System Requirements
This topic covers system requirements for standalone clusters including general requirements for Hadoop on YARN and MapR on YARN deployments.
As the Dremio Shared Responsibility Models outline, network connectivity is a shared responsibility between Dremio and you. The Shared Responsibility Models lay out Dremio's responsibilities for providing specifications and your responsibilities for provisioning and configuring resources.
Hadoop Distributions
Dremio supports the following Hadoop distributions:
- Apache Hadoop 2.7.2+ and 3+
- Hortonworks HDP 2.6.5 to HDP 3.0.x
- Cloudera CDH 5 and 6
- Cloudera Data Platform 7.1+
Operating Systems
Dremio supports the following distributions and versions of Linux:
- RHEL 6.7+, 7.3+, and 8.3+ (RPM and tarball)
- CentOS 6.7+ and 7.3+ (RPM and tarball)
- SLES 12 SP2+ (tarball)
- Ubuntu 14.04+ (tarball)
- Debian 7+ (tarball)
Java Development Kit
Dremio requires Java 11+. Dremio supports all major OpenJDK distributions, including those from Adoptium (Eclipse Temurin), Fedora, Red Hat, and Oracle. Non-OpenJDK Java distributions are not supported.

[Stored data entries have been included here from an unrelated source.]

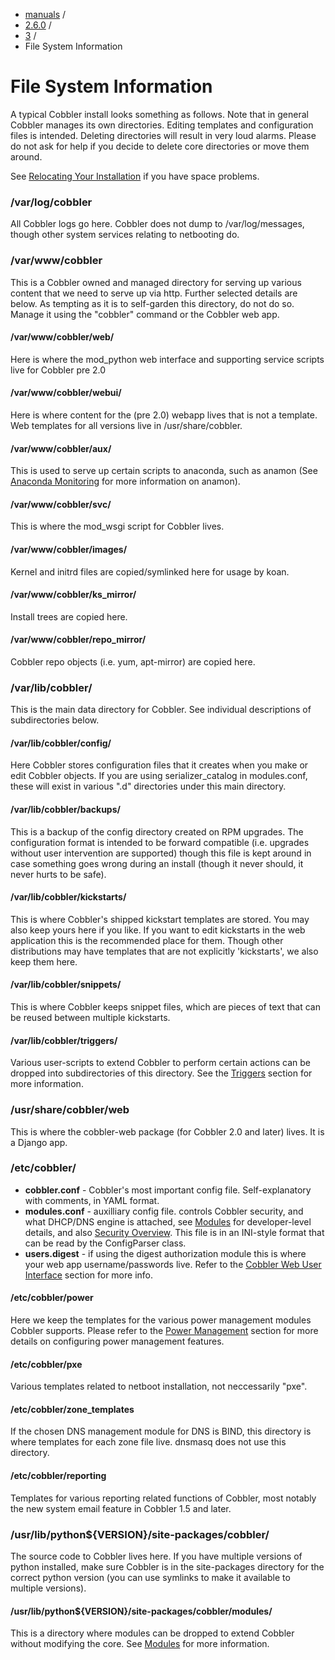 
<!-- begin content -->

<div id="wrap" class="container">
 <div class="row">
  <div class="span8">
<ul class="breadcrumb"><li><a href="/manuals">manuals</a> <span class="divider">/</span></li><li><a href="/manuals/2.6.0">2.6.0</a> <span class="divider">/</span></li><li><a href="/manuals/2.6.0/3_-_General_Topics.html">3</a> <span class="divider">/</span></li><li class="active">File System Information</li></ul>
   <h1>File System Information</h1>
<p>A typical Cobbler install looks something as follows. Note that in general Cobbler manages its own directories. Editing templates and configuration files is intended. Deleting directories will result in very loud alarms. Please do not ask for help if you decide to delete core directories or move them around.</p>

<p>See <a href="/manuals/2.6.0/2/5_-_Relocating_Your_Installation.html">Relocating Your Installation</a> if you have space problems.</p>

<h3>/var/log/cobbler</h3>

<p>All Cobbler logs go here. Cobbler does not dump to /var/log/messages, though other system services relating to netbooting do.</p>

<h3>/var/www/cobbler</h3>

<p>This is a Cobbler owned and managed directory for serving up various content that we need to serve up via http. Further selected details are below. As tempting as it is to self-garden this directory, do not do so. Manage it using the "cobbler" command or the Cobbler web app.</p>

<h4>/var/www/cobbler/web/</h4>

<p>Here is where the mod_python web interface and supporting service scripts live for Cobbler pre 2.0</p>

<h4>/var/www/cobbler/webui/</h4>

<p>Here is where content for the (pre 2.0) webapp lives that is not a template. Web templates for all versions live in /usr/share/cobbler.</p>

<h4>/var/www/cobbler/aux/</h4>

<p>This is used to serve up certain scripts to anaconda, such as anamon (See <a href="/manuals/2.6.0/Appendix/E_-_Anaconda_Monitoring.html">Anaconda Monitoring</a> for more information on anamon).</p>

<h4>/var/www/cobbler/svc/</h4>

<p>This is where the mod_wsgi script for Cobbler lives.</p>

<h4>/var/www/cobbler/images/</h4>

<p>Kernel and initrd files are copied/symlinked here for usage by koan.</p>

<h4>/var/www/cobbler/ks_mirror/</h4>

<p>Install trees are copied here.</p>

<h4>/var/www/cobbler/repo_mirror/</h4>

<p>Cobbler repo objects (i.e. yum, apt-mirror) are copied here.</p>

<h3>/var/lib/cobbler/</h3>

<p>This is the main data directory for Cobbler. See individual descriptions of subdirectories below.</p>

<h4>/var/lib/cobbler/config/</h4>

<p>Here Cobbler stores configuration files that it creates when you make or edit Cobbler objects. If you are using serializer_catalog in modules.conf, these will exist in various ".d" directories under this main directory.</p>

<h4>/var/lib/cobbler/backups/</h4>

<p>This is a backup of the config directory created on RPM upgrades.  The configuration format is intended to be forward compatible (i.e.  upgrades without user intervention are supported) though this file is kept around in case something goes wrong during an install (though it never should, it never hurts to be safe).</p>

<h4>/var/lib/cobbler/kickstarts/</h4>

<p>This is where Cobbler's shipped kickstart templates are stored. You may also keep yours here if you like. If you want to edit kickstarts in the web application this is the recommended place for them. Though other distributions may have templates that are not explicitly 'kickstarts', we also keep them here.</p>

<h4>/var/lib/cobbler/snippets/</h4>

<p>This is where Cobbler keeps snippet files, which are pieces of text that can be reused between multiple kickstarts.</p>

<h4>/var/lib/cobbler/triggers/</h4>

<p>Various user-scripts to extend Cobbler to perform certain actions can be dropped into subdirectories of this directory. See the <a href="/manuals/2.6.0/4/4/1_-_Triggers.html">Triggers</a> section for more information.</p>

<h3>/usr/share/cobbler/web</h3>

<p>This is where the cobbler-web package (for Cobbler 2.0 and later) lives. It is a Django app.</p>

<h3>/etc/cobbler/</h3>

<ul>
<li><strong>cobbler.conf</strong> - Cobbler's most important config file. Self-explanatory with comments, in YAML format.</li>
<li><strong>modules.conf</strong> - auxilliary config file. controls Cobbler security, and what DHCP/DNS engine is attached, see <a href="/manuals/2.6.0/4/4/2_-_Modules.html">Modules</a> for developer-level details, and also <a href="/manuals/2.6.0/5/1_-_Security_Overview.html">Security Overview</a>. This file is in an INI-style format that can be read by the ConfigParser class.</li>
<li><strong>users.digest</strong> - if using the digest authorization module this is where your web app username/passwords live. Refer to the <a href="/manuals/2.6.0/5_-_Web_Interface.html">Cobbler Web User Interface</a> section for more info.</li>
</ul>


<h4>/etc/cobbler/power</h4>

<p>Here we keep the templates for the various power management modules Cobbler supports. Please refer to the <a href="/manuals/2.6.0/4/5_-_Power_Management.html">Power Management</a> section for more details on configuring power management features.</p>

<h4>/etc/cobbler/pxe</h4>

<p>Various templates related to netboot installation, not neccessarily "pxe".</p>

<h4>/etc/cobbler/zone_templates</h4>

<p>If the chosen DNS management module for DNS is BIND, this directory is where templates for each zone file live. dnsmasq does not use this directory.</p>

<h4>/etc/cobbler/reporting</h4>

<p>Templates for various reporting related functions of Cobbler, most notably the new system email feature in Cobbler 1.5 and later.</p>

<h3>/usr/lib/python${VERSION}/site-packages/cobbler/</h3>

<p>The source code to Cobbler lives here. If you have multiple versions of python installed, make sure Cobbler is in the site-packages directory for the correct python version (you can use symlinks to make it available to multiple versions).</p>

<h4>/usr/lib/python${VERSION}/site-packages/cobbler/modules/</h4>

<p>This is a directory where modules can be dropped to extend Cobbler without modifying the core. See <a href="/manuals/2.6.0/4/4/2_-_Modules.html">Modules</a> for more information.</p>
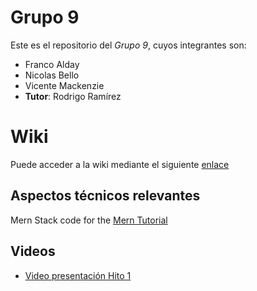 # Grupo 9
Este es el repositorio del *Grupo 9*, cuyos integrantes son:
* Franco Alday
* Nicolas Bello
* Vicente Mackenzie
* **Tutor**: Rodrigo Ramírez

# Wiki
Puede acceder a la wiki mediante el siguiente [enlace](https://github.com/Zurickata/INF236-2023-2-GRUPO-9/wiki)

## Aspectos técnicos relevantes
Mern Stack code for the [Mern Tutorial](https://www.mongodb.com/languages/mern-stack-tutorial)

## Videos
* [Video presentación Hito 1]([https://www.youtube.com/](https://www.youtube.com/watch?v=hvjuNG07QAA)https://www.youtube.com/watch?v=hvjuNG07QAA)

The glibc (GNU C Library) implementation of libc is required for OpenJDK. Alpine Linux may use musl, which requires glibc to be installed.
Dremio utilizes the Java compiler (javac
) for runtime code generation. You can check to see if your operating system has Java installed (and which version) with this command:
java -version
Browsers
The Dremio UI works best with the following browsers:
- Google Chrome 54+
- Apple Safari 11+
- Mozilla Firefox 50+
- Microsoft Edge 14+
Server or Instance Hardware
Dremio typically requires a minimum of 16 CPU cores and 128 GB RAM per node.
When you are onboarding, we will assist you in determining the number of nodes, as well as the number of coordinators, engines, and executors to place on those nodes.
After that initial setup, you must periodically ensure that the resources for your coordinators, engines, and executors continue to be appropriate for your query workloads. For best practices to help you do this, see Pillar 2 - Performance Efficiency of Dremio's Well-Architected Framework.
Network
There should be a low-latency, high-bandwidth network connection between Dremio and the data sources.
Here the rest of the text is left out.